For emergencies, we brought Kathy’s minimalistic cell phone but planned to leave it in the car, turned off.

My laptop, iPhone and iPad stayed home.

“What’s wrong,” Kathy asked, glancing at me.

Maybe I looked like I had eels in my shirt. Tech withdrawal.

We were on our way to a rental cabin on Palomar Mountain, east of San Diego. The cabin was beyond cell phone or Internet reception, or so we hoped.

The winding road led us away from the stucco wastelands into golden hills and blue-gray live oaks. We watched a red-tailed hawk balance on a swaying electric line, and farther to the east, the cumulus clouds on their afternoon ascent. As often happens when we head for the mountains, we literally felt the weight lift.

Kids and adults pay a price for too much tech, and it’s not wholesale.

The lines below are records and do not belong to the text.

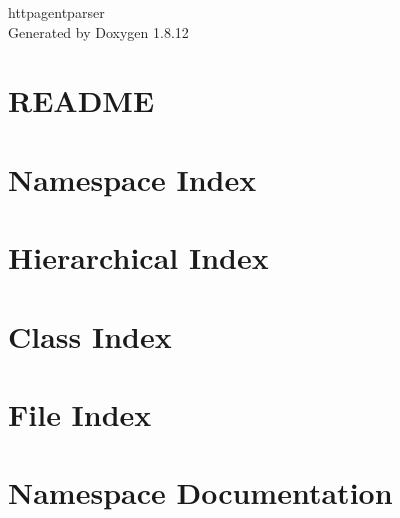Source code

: \documentclass[twoside]{book}
\newcommand{\+}{\discretionary{\mbox{\scriptsize$\hookleftarrow$}}{}{}}
\newcommand{\clearemptydoublepage}{%
  \newpage{\pagestyle{empty}\cleardoublepage}%
}
\begin{document}
\hypersetup{pageanchor=false,
             bookmarksnumbered=true,
             pdfencoding=unicode
            }
\begin{titlepage}
\vspace*{7cm}
\begin{center}%
{\Large httpagentparser }\\
\vspace*{1cm}
{\large Generated by Doxygen 1.8.12}\\
\end{center}
\end{titlepage}
\clearemptydoublepage
{}
\tableofcontents
\clearemptydoublepage
{}
\hypersetup{pageanchor=true}

\chapter{R\+E\+A\+D\+ME}
\label{md__c_1__users_petertix__desktop__i_m_l__s_d_l_questionable_python_httpagentparser__r_e_a_d_m_e}
\hypertarget{md__c_1__users_petertix__desktop__i_m_l__s_d_l_questionable_python_httpagentparser__r_e_a_d_m_e}{}

\chapter{Namespace Index}

\chapter{Hierarchical Index}

\chapter{Class Index}

\chapter{File Index}

\chapter{Namespace Documentation}




\end{document}
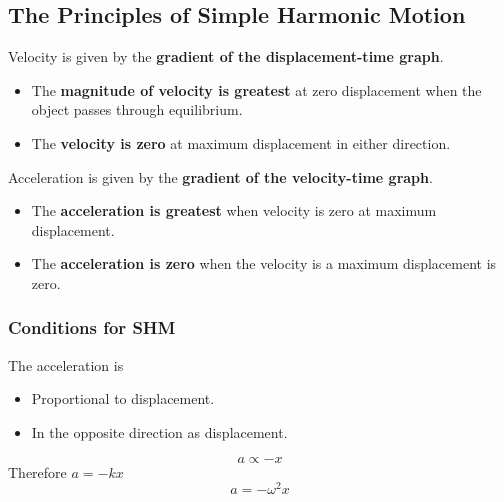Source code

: \subsection{The Principles of Simple Harmonic Motion}

Velocity is given by the \textbf{gradient of the displacement-time graph}.
\begin{itemize}
    \item The \textbf{magnitude of velocity is greatest} at zero displacement when the object passes through equilibrium.
    \item The \textbf{velocity is zero} at maximum displacement in either direction.
\end{itemize}

Acceleration is given by the \textbf{gradient of the velocity-time graph}.
\begin{itemize}
    \item The \textbf{acceleration is greatest} when velocity is zero at maximum displacement.
    \item The \textbf{acceleration is zero} when the velocity is a maximum displacement is zero.
\end{itemize}

\subsubsection*{Conditions for SHM}

The acceleration is
\begin{itemize}
    \item Proportional to displacement.
    \item In the opposite direction as displacement.
\end{itemize}

$$a\propto-x$$
Therefore $a=-kx$
$$a=-\omega^2x$$
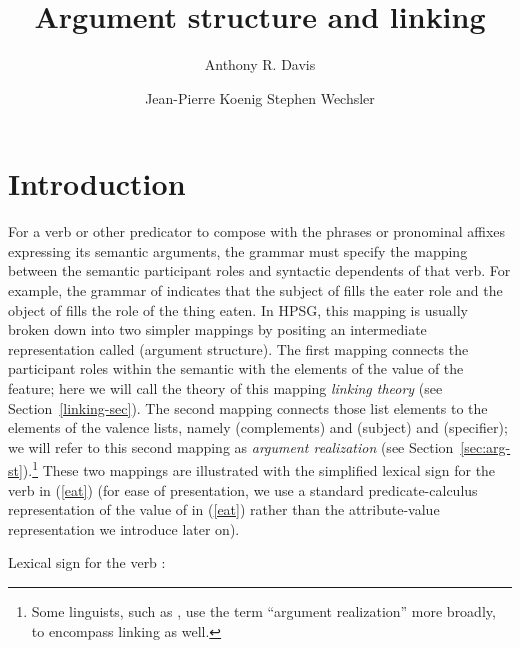 \documentclass[output=paper,biblatex,babelshorthands,newtxmath,draftmode,colorlinks, citecolor=brown]{langscibook}
\author{Anthony R. Davis\affiliation{Southern Oregon University} \and Jean-Pierre Koenig\affiliation{University at Buffalo} \lastand Stephen Wechsler\affiliation{The University of Texas}}
\title{Argument structure and linking}
\begin{document}
\maketitle
\label{chap:argumentstr}\label{chap-argumentstr}\label{chap-arg-st}

\section{Introduction}


For a verb or other predicator to compose with the phrases or pronominal affixes expressing its
semantic arguments, the grammar must specify the mapping between the semantic participant
roles and syntactic dependents
of that verb.  For example, the grammar of  indicates that the subject of 
fills the eater role and the object of   fills the role of the thing eaten.  In HPSG, this
mapping is usually broken down into two simpler mappings by positing an intermediate representation
called \argst (argument structure).  The first mapping connects the participant roles within the
semantic \content with the elements of the value of the \argst feature; here we will call the theory
of this mapping \emph{linking theory} (see Section~\ref{linking-sec}).  The second mapping connects
those \argst list elements to the elements of the valence lists, namely \comps
(complements) and \subj (subject) and  \spr (specifier); we will refer to this second mapping as
\emph{argument realization} (see Section~\ref{sec:arg-st}).\footnote{Some linguists, such as
  \citet{LevinandRappaport2005}, use the term ``argument realization'' more broadly, to encompass
  linking as well.}  
These two mappings are
illustrated with the simplified lexical sign for the verb  in (\ref{eat}) (for ease of
presentation, we use a standard predicate-calculus representation of the value of \content in
(\ref{eat}) rather than the attribute-value representation we introduce later on).  


\ea
\label{eat}
Lexical sign for the verb :\\
\z
\end{document}
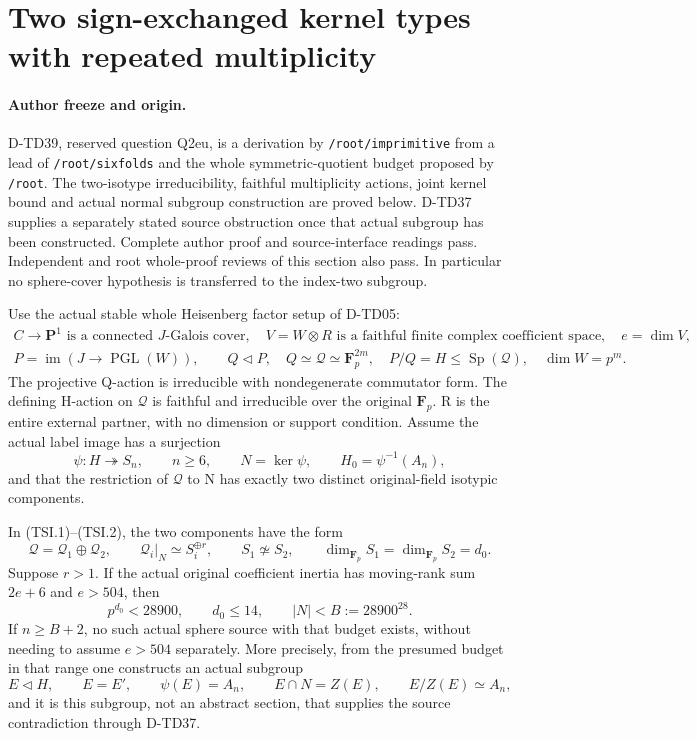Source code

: \section{Two sign-exchanged kernel types with repeated multiplicity}
\label{sec:heisenberg-two-isotype-symmetric}

\paragraph{Author freeze and origin.}
D-TD39, reserved question Q2eu, is a derivation by
\texttt{/root/imprimitive} from a lead of \texttt{/root/sixfolds}
and the whole symmetric-quotient budget proposed by \texttt{/root}.
The two-isotype irreducibility, faithful multiplicity actions,
joint kernel bound and actual normal subgroup construction are
proved below.  D-TD37 supplies a separately stated source
obstruction once that actual subgroup has been constructed.
Complete author proof and source-interface readings pass.
Independent and root whole-proof reviews of this section also pass.
In particular no sphere-cover hypothesis is transferred to the
index-two subgroup.

Use the actual stable whole Heisenberg factor setup of D-TD05:
\[
 \begin{gathered}
 C\longrightarrow\mathbf P^1\text{ is a connected }J\text{-Galois cover},
 \quad V=W\otimes R\text{ is a faithful finite complex coefficient space},
 \quad e=\dim V,\\
 P=\operatorname{im}(J\to\operatorname{PGL}(W)),\qquad
 Q\triangleleft P,\quad Q\simeq\mathcal Q\simeq\mathbf F_p^{2m},
 \quad P/Q=H\le\operatorname{Sp}(\mathcal Q),\quad \dim W=p^m.
 \end{gathered}
 \tag{TSI.1}
\]
The projective Q-action is irreducible with nondegenerate
commutator form.  The defining H-action on \(\mathcal Q\) is
faithful and irreducible over the original \(\mathbf F_p\).
R is the entire external partner, with no dimension or support
condition.  Assume the actual label image has a surjection
\[
 \psi:H\twoheadrightarrow S_n,\qquad n\ge6,
 \qquad N=\ker\psi,\qquad H_0=\psi^{-1}(A_n),
 \tag{TSI.2}
\]
and that the restriction of \(\mathcal Q\) to N has exactly
two distinct original-field isotypic components.

\begin{theorem}[D-TD39]
In (TSI.1)--(TSI.2), the two components have the form
\[
 \mathcal Q=\mathcal Q_1\oplus\mathcal Q_2,
 \qquad \mathcal Q_i\big|_N\simeq S_i^{\oplus r},
 \qquad S_1\not\simeq S_2,
 \qquad \dim_{\mathbf F_p}S_1=\dim_{\mathbf F_p}S_2=d_0.
 \tag{TSI.3}
\]
Suppose \(r>1\).  If the actual original coefficient inertia
has moving-rank sum \(2e+6\) and \(e>504\), then
\[
                  p^{d_0}<28900,\qquad d_0\le14,
                  \qquad |N|<B:=28900^{28}.
 \tag{TSI.4}
\]
If \(n\ge B+2\), no such actual sphere source with that budget
exists, without needing to assume \(e>504\) separately.  More
precisely, from the presumed budget in that range one constructs
an actual subgroup
\[
 E\triangleleft H,\qquad E=E',\qquad
 \psi(E)=A_n,\qquad E\cap N=Z(E),\qquad E/Z(E)\simeq A_n,
 \tag{TSI.5}
\]
and it is this subgroup, not an abstract section, that supplies
the source contradiction through D-TD37.
\end{theorem}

“A growing body of research shows that juggling many tasks, as so many people do in this technological era, can divide attention and hurt learning and performance,” New York Times blogger Matt Richtel writes, reporting on a study published in the Proceedings of the National Academy of Sciences. Experiencing too many “senior moments” lately?  “We now understand that this is not necessarily a memory problem per se, but often the result of an interaction between attention and memory,” according to Adam Gazzaley, a neurologist at the University of California at San Francisco.

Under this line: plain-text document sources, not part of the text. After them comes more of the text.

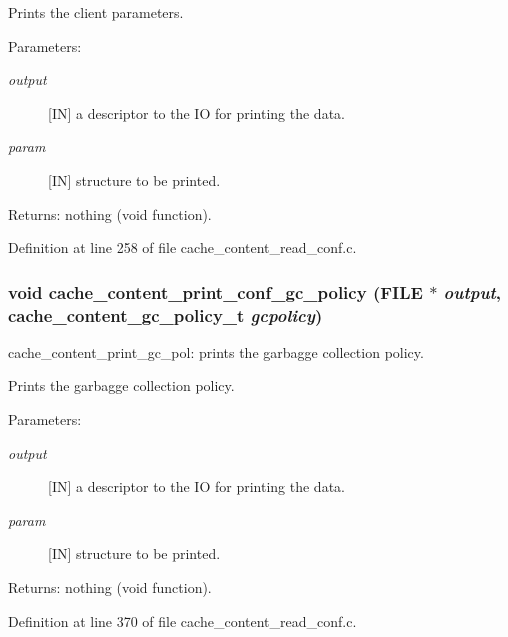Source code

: Prints the client parameters.

\begin{Desc}
\item[Parameters:]
\begin{description}
\item[{\em output}][IN] a descriptor to the IO for printing the data. \item[{\em param}][IN] structure to be printed.\end{description}
\end{Desc}
\begin{Desc}
\item[Returns:]nothing (void function). \end{Desc}


Definition at line 258 of file cache\_\-content\_\-read\_\-conf.c.
\subsubsection{\setlength{\rightskip}{0pt plus 5cm}void cache\_\-content\_\-print\_\-conf\_\-gc\_\-policy (FILE $\ast$ {\em output}, cache\_\-content\_\-gc\_\-policy\_\-t {\em gcpolicy})}\label{cache__content__read__conf_8c_a3}


cache\_\-content\_\-print\_\-gc\_\-pol: prints the garbagge collection policy.

Prints the garbagge collection policy.

\begin{Desc}
\item[Parameters:]
\begin{description}
\item[{\em output}][IN] a descriptor to the IO for printing the data. \item[{\em param}][IN] structure to be printed.\end{description}
\end{Desc}
\begin{Desc}
\item[Returns:]nothing (void function). \end{Desc}


Definition at line 370 of file cache\_\-content\_\-read\_\-conf.c.
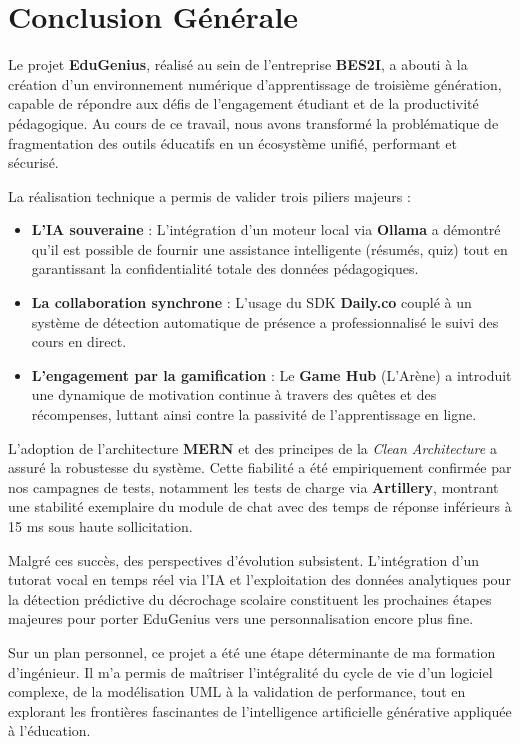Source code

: \chapter*{Conclusion Générale}
{}

Le projet \textbf{EduGenius}, réalisé au sein de l'entreprise \textbf{BES2I}, a abouti à la création d'un environnement numérique d'apprentissage de troisième génération, capable de répondre aux défis de l'engagement étudiant et de la productivité pédagogique. Au cours de ce travail, nous avons transformé la problématique de fragmentation des outils éducatifs en un écosystème unifié, performant et sécurisé.

La réalisation technique a permis de valider trois piliers majeurs :
\begin{itemize}
    \item \textbf{L'IA souveraine} : L'intégration d'un moteur local via \textbf{Ollama} a démontré qu'il est possible de fournir une assistance intelligente (résumés, quiz) tout en garantissant la confidentialité totale des données pédagogiques.
    \item \textbf{La collaboration synchrone} : L'usage du SDK \textbf{Daily.co} couplé à un système de détection automatique de présence a professionnalisé le suivi des cours en direct.
    \item \textbf{L'engagement par la gamification} : Le \textbf{Game Hub} (L'Arène) a introduit une dynamique de motivation continue à travers des quêtes et des récompenses, luttant ainsi contre la passivité de l'apprentissage en ligne.
\end{itemize}

L'adoption de l'architecture \textbf{MERN} et des principes de la \textit{Clean Architecture} a assuré la robustesse du système. Cette fiabilité a été empiriquement confirmée par nos campagnes de tests, notamment les tests de charge via \textbf{Artillery}, montrant une stabilité exemplaire du module de chat avec des temps de réponse inférieurs à 15 ms sous haute sollicitation.

Malgré ces succès, des perspectives d'évolution subsistent. L'intégration d'un tutorat vocal en temps réel via l'IA et l'exploitation des données analytiques pour la détection prédictive du décrochage scolaire constituent les prochaines étapes majeures pour porter EduGenius vers une personnalisation encore plus fine.

Sur un plan personnel, ce projet a été une étape déterminante de ma formation d'ingénieur. Il m'a permis de maîtriser l'intégralité du cycle de vie d'un logiciel complexe, de la modélisation UML à la validation de performance, tout en explorant les frontières fascinantes de l'intelligence artificielle générative appliquée à l'éducation.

Getting more music, art, yoga, meditation, weight-lifting – whatever – into our lives can help. But technology fasting while spending time in the natural world may be the most effective antidote.

In the 1970s, environmental psychologists Rachel and Stephen Kaplan began foundational work in the study of nature’s healing effect on the mind. Their studies suggested that contact with nature can assist with recovery from mental fatigue and can help restore attention. Meaningful contact with nature can also help reboot the brain’s ability to think. And it excites the senses.

Scientists who study human perception no longer assume we have only five senses: taste, touch, smell, sight, and hearing. The number now ranges from a conservative 10 to as many as 30, including proprioception – the awareness of our body’s position in space, of where we are. We tend to block off many of our senses when we’re staring at a screen. Nature time can literally bring us to our senses.

But unplugging the power strip doesn’t always come naturally, even for those of us who, by nature, love nature. It requires a conscious act and a change of scenery.

This is one reason conservation is so important. These days, unplugged places are getting hard to find. Even some parks and campgrounds now offer Wi-Fi — the theory being that people just won’t get outdoors if they can’t tweet. (Insert bird joke here.) For sanity, what we really need are No Wi-Fi Zones and Phone-Silent Sanctuaries. Especially for people who can’t afford a cabin on private land.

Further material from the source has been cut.